▸ WHAT TO WORK ON: Using the data below, work out how many lines contain "want", and report only that number.

▸ INFORMATION SHOWN:
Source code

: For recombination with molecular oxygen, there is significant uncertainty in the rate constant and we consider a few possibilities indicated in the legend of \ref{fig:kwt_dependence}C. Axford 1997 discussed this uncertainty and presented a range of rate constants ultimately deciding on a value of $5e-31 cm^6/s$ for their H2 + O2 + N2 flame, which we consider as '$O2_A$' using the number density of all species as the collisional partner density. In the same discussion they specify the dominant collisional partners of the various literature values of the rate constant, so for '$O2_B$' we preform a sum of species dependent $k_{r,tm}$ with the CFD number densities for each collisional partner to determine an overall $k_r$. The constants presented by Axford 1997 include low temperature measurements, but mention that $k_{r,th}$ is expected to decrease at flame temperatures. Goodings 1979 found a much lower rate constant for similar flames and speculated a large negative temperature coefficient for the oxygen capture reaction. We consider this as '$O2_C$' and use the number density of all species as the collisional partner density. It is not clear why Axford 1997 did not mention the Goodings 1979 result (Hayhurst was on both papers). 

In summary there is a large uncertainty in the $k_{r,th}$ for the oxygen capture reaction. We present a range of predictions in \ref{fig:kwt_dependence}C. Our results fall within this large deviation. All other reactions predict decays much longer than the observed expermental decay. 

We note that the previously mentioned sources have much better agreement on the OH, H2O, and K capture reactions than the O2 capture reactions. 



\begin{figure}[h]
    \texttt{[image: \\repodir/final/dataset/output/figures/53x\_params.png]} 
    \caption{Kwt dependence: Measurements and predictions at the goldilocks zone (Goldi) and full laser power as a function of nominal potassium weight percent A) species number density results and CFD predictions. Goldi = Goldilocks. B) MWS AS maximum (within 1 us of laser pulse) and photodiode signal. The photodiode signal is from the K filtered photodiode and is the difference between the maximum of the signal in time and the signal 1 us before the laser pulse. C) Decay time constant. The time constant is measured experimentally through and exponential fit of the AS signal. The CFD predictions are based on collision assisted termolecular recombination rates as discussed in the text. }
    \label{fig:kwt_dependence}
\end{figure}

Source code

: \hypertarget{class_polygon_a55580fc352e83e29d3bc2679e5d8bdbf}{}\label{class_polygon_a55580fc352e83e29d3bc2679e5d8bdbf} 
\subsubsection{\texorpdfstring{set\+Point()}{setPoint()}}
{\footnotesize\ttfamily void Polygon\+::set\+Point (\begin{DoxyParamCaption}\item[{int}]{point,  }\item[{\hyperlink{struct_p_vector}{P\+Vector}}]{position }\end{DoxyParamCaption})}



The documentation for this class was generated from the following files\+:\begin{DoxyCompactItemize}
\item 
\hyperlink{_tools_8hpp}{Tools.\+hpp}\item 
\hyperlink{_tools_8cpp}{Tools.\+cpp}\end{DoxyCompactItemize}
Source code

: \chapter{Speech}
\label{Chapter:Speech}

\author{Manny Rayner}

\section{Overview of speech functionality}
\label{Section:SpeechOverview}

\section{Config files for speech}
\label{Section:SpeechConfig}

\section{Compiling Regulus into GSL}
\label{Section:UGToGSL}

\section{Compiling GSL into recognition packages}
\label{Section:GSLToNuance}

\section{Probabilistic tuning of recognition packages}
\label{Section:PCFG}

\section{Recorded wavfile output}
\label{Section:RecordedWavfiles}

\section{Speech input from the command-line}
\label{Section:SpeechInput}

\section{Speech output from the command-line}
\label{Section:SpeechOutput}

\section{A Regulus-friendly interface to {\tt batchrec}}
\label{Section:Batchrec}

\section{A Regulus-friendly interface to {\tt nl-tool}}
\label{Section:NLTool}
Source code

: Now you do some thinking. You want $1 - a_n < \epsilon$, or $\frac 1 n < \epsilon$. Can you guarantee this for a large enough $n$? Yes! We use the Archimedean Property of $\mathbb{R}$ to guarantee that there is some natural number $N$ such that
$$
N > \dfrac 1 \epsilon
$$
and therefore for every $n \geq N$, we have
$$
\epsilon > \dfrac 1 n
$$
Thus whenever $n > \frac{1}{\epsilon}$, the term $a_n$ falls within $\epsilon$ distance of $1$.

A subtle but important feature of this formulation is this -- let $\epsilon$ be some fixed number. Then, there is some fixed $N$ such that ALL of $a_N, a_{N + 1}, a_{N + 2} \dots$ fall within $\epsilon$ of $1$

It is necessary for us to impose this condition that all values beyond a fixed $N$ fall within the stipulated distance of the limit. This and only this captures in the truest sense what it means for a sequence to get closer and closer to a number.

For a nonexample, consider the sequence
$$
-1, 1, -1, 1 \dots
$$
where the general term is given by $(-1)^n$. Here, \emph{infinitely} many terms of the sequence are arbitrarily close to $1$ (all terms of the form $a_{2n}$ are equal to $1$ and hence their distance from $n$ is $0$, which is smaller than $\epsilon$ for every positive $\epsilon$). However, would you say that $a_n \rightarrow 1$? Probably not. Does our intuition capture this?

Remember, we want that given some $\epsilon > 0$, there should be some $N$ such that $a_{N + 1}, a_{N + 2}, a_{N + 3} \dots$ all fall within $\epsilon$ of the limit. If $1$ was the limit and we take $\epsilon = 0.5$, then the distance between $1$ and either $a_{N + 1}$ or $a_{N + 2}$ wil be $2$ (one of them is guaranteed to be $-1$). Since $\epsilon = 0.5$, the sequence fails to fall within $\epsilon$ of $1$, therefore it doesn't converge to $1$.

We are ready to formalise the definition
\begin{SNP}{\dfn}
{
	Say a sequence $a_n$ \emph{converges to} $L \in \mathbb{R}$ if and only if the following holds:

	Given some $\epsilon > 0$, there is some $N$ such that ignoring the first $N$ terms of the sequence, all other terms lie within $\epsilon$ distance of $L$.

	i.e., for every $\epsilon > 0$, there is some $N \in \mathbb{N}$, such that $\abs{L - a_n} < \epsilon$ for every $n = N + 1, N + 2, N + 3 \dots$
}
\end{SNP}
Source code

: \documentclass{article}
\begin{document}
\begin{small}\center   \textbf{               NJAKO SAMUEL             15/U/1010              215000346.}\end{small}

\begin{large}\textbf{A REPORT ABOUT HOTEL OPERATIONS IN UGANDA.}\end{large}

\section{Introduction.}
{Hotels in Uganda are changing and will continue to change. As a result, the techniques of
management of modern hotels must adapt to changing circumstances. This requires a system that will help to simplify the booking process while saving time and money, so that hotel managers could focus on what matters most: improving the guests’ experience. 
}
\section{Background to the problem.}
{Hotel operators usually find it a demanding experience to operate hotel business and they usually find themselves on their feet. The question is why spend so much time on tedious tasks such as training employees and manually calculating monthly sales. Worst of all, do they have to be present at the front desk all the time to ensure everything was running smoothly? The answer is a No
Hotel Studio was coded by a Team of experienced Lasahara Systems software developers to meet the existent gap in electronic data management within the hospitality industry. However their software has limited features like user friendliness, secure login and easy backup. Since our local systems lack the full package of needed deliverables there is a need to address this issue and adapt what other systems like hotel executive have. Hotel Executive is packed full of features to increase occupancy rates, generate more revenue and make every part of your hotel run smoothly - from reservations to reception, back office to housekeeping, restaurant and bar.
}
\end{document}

▸ EXERCISE OUTPUT: 2